Python Trino client / PyStarburst returns 1000 rows only

Hi ,

Currently exploring Starburst features and some usecases.

I have tried Python clients - Trino and Pystarburst , was able to establish connection to catalog and schemas. On running the query in both the Python clients, the query results are the first 1000 rows of data only. Is there any admin account level configuration change needed for this?
I have seen the Galaxy UI has limit on 1000 rows by default.
If anyone here has already faced the issue or resolved, please share your solution. Greatly appreciate your time and help !
Thanks

1 Like

I ran the following with PyStarburst and got all 1279 rows of the astronauts table in Galaxy.

a = session.table("sample.demo.astronauts")
a.select("id", "name").show(2000)

Can you share the PyStarburst code that is limiting you to 1000?

On the Starburst Galaxy Web UI, you can toggle the green “run” button to show an option that will run and download the full result set.

2 Likes

Client tools for Starburst and Trino (see Trino | Clients) including Python-based ones like Apache Superset or PyStarburst all receive the data as a user requests them and pages through. There is no limitation on the number of rows returned.

The 1000 record limitation is a feature of the Starburst Galaxy UI only. Other client tools very often also insert their own limits. I am not aware of a default limit value on PyStarburst however.

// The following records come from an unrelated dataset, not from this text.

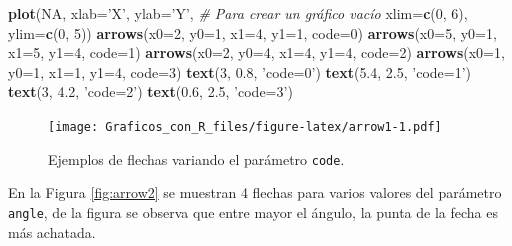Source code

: \documentclass[10pt,]{krantz}
\makeatletter
\newenvironment{Shaded}{\begin{snugshade}}{\end{snugshade}}
\newcommand{\KeywordTok}[1]{\textcolor[rgb]{0.13,0.29,0.53}{\textbf{{#1}}}}
\newcommand{\DataTypeTok}[1]{\textcolor[rgb]{0.13,0.29,0.53}{{#1}}}
\newcommand{\DecValTok}[1]{\textcolor[rgb]{0.00,0.00,0.81}{{#1}}}
\newcommand{\FloatTok}[1]{\textcolor[rgb]{0.00,0.00,0.81}{{#1}}}
\newcommand{\StringTok}[1]{\textcolor[rgb]{0.31,0.60,0.02}{{#1}}}
\newcommand{\CommentTok}[1]{\textcolor[rgb]{0.56,0.35,0.01}{\textit{{#1}}}}
\newcommand{\OtherTok}[1]{\textcolor[rgb]{0.56,0.35,0.01}{{#1}}}
\newcommand{\NormalTok}[1]{{#1}}
\newenvironment{kframe}{%
\medskip{}
\setlength{\fboxsep}{.8em}
 \def\at@end@of@kframe{}%
 \ifinner\ifhmode%
  \def\at@end@of@kframe{\end{minipage}}%
  \begin{minipage}{\columnwidth}%
 \fi\fi%
 \def\FrameCommand##1{\hskip\@totalleftmargin \hskip-\fboxsep
 \colorbox{shadecolor}{##1}\hskip-\fboxsep
     \hskip-\linewidth \hskip-\@totalleftmargin \hskip\columnwidth}%
 \MakeFramed {\advance\hsize-\width
   \@totalleftmargin\z@ \linewidth\hsize
   \@setminipage}}%
 {\par\unskip\endMakeFramed%
 \at@end@of@kframe}
\renewenvironment{Shaded}{\begin{kframe}}{\end{kframe}}
\makeatother
\begin{document}
\begin{Shaded}
\begin{Highlighting}[]
\KeywordTok{plot}\NormalTok{(}\OtherTok{NA}\NormalTok{, }\DataTypeTok{xlab=}\StringTok{'X'}\NormalTok{, }\DataTypeTok{ylab=}\StringTok{'Y'}\NormalTok{,      }\CommentTok{# Para crear un gráfico vacío}
     \DataTypeTok{xlim=}\KeywordTok{c}\NormalTok{(}\DecValTok{0}\NormalTok{, }\DecValTok{6}\NormalTok{), }\DataTypeTok{ylim=}\KeywordTok{c}\NormalTok{(}\DecValTok{0}\NormalTok{, }\DecValTok{5}\NormalTok{))}
\KeywordTok{arrows}\NormalTok{(}\DataTypeTok{x0=}\DecValTok{2}\NormalTok{, }\DataTypeTok{y0=}\DecValTok{1}\NormalTok{, }\DataTypeTok{x1=}\DecValTok{4}\NormalTok{, }\DataTypeTok{y1=}\DecValTok{1}\NormalTok{, }\DataTypeTok{code=}\DecValTok{0}\NormalTok{)}
\KeywordTok{arrows}\NormalTok{(}\DataTypeTok{x0=}\DecValTok{5}\NormalTok{, }\DataTypeTok{y0=}\DecValTok{1}\NormalTok{, }\DataTypeTok{x1=}\DecValTok{5}\NormalTok{, }\DataTypeTok{y1=}\DecValTok{4}\NormalTok{, }\DataTypeTok{code=}\DecValTok{1}\NormalTok{)}
\KeywordTok{arrows}\NormalTok{(}\DataTypeTok{x0=}\DecValTok{2}\NormalTok{, }\DataTypeTok{y0=}\DecValTok{4}\NormalTok{, }\DataTypeTok{x1=}\DecValTok{4}\NormalTok{, }\DataTypeTok{y1=}\DecValTok{4}\NormalTok{, }\DataTypeTok{code=}\DecValTok{2}\NormalTok{)}
\KeywordTok{arrows}\NormalTok{(}\DataTypeTok{x0=}\DecValTok{1}\NormalTok{, }\DataTypeTok{y0=}\DecValTok{1}\NormalTok{, }\DataTypeTok{x1=}\DecValTok{1}\NormalTok{, }\DataTypeTok{y1=}\DecValTok{4}\NormalTok{, }\DataTypeTok{code=}\DecValTok{3}\NormalTok{)}
\KeywordTok{text}\NormalTok{(}\DecValTok{3}\NormalTok{, }\FloatTok{0.8}\NormalTok{, }\StringTok{'code=0'}\NormalTok{)}
\KeywordTok{text}\NormalTok{(}\FloatTok{5.4}\NormalTok{, }\FloatTok{2.5}\NormalTok{, }\StringTok{'code=1'}\NormalTok{)}
\KeywordTok{text}\NormalTok{(}\DecValTok{3}\NormalTok{, }\FloatTok{4.2}\NormalTok{, }\StringTok{'code=2'}\NormalTok{)}
\KeywordTok{text}\NormalTok{(}\FloatTok{0.6}\NormalTok{, }\FloatTok{2.5}\NormalTok{, }\StringTok{'code=3'}\NormalTok{)}
\end{Highlighting}
\end{Shaded}

\begin{figure}[htbp]
\centering
\texttt{[image: Graficos\_con\_R\_files/figure-latex/arrow1-1.pdf]}
\caption{\label{fig:arrow1}Ejemplos de flechas variando el parámetro
\texttt{code}.}
\end{figure}

En la Figura \ref{fig:arrow2} se muestran 4 flechas para varios valores
del parámetro \texttt{angle}, de la figura se observa que entre mayor el
ángulo, la punta de la fecha es más achatada.
\end{document}
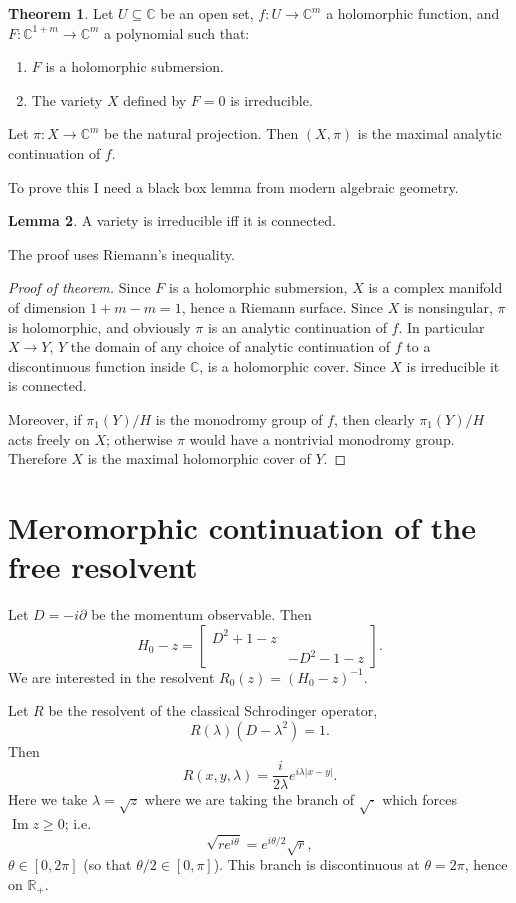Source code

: \documentclass[12pt]{report}
\newcommand{\RR}{\mathbb{R}}
\newcommand{\CC}{\mathbb{C}}
\renewcommand{\Im}{\operatorname{Im}}
\theoremstyle{definition}
\newtheorem{theorem}{Theorem}[chapter]
\newtheorem{lemma}[theorem]{Lemma}
\begin{document}
\begin{theorem}
Let $U \subseteq \CC$ be an open set, $f: U \to \CC^m$ a holomorphic function, and $F: \CC^{1 + m} \to \CC^m$ a polynomial such that:
\begin{enumerate}
\item $F$ is a holomorphic submersion.
\item The variety $X$ defined by $F = 0$ is irreducible.
\end{enumerate}
Let $\pi: X \to \CC^m$ be the natural projection. Then $(X, \pi)$ is the maximal analytic continuation of $f$.
\end{theorem}
To prove this I need a black box lemma from modern algebraic geometry.
\begin{lemma}
A variety is irreducible iff it is connected.
\end{lemma}
The proof uses Riemann's inequality.
\begin{proof}[Proof of theorem]
Since $F$ is a holomorphic submersion, $X$ is a complex manifold of dimension $1+m - m = 1$, hence a Riemann surface.
Since $X$ is nonsingular, $\pi$ is holomorphic, and obviously $\pi$ is an analytic continuation of $f$.
In particular $X \to Y$, $Y$ the domain of any choice of analytic continuation of $f$ to a discontinuous function inside $\CC$, is a holomorphic cover.
Since $X$ is irreducible it is connected.

Moreover, if $\pi_1(Y)/H$ is the monodromy group of $f$, then clearly $\pi_1(Y)/H$ acts freely on $X$; otherwise $\pi$ would have a nontrivial monodromy group. Therefore $X$ is the maximal holomorphic cover of $Y$.
\end{proof}


\section{Meromorphic continuation of the free resolvent}
Let $D = -i\partial$ be the momentum observable.
Then
$$H_0 - z = \begin{bmatrix}
D^2 + 1 - z\\
&-D^2 - 1 -z
\end{bmatrix}.$$
We are interested in the resolvent $R_0(z) = (H_0 - z)^{-1}$.

Let $R$ be the resolvent of the classical Schrodinger operator,
$$R(\lambda)(D - \lambda^2) = 1.$$
Then
$$R(x, y, \lambda) = \frac{i}{2\lambda} e^{i\lambda|x-y|}.$$
Here we take $\lambda = \sqrt z$ where we are taking the branch of $\sqrt\cdot$ which forces $\Im z \geq 0$; i.e.
$$\sqrt{re^{i\theta}} = e^{i\theta/2}\sqrt r,$$
$\theta \in [0, 2\pi]$ (so that $\theta/2 \in [0, \pi]$). This branch is discontinuous at $\theta = 2\pi$, hence on $\RR_+$.
\end{document}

Update: Turns out that there is a default record number for the show() statement from data frames. The default value however is 10 … not 1000.

See Dataframe — PyStarburst

2 Likes

@lester @simpligility Thanks for responding with useful information. Appreciate your help

It was a silly mistake on my end where the sample catalog I was using has just 1000 rows across all its tables. I have tried queries in a different catalog and they run fine.

The Trino Python client is slower than PyStarburst as per my observation

1 Like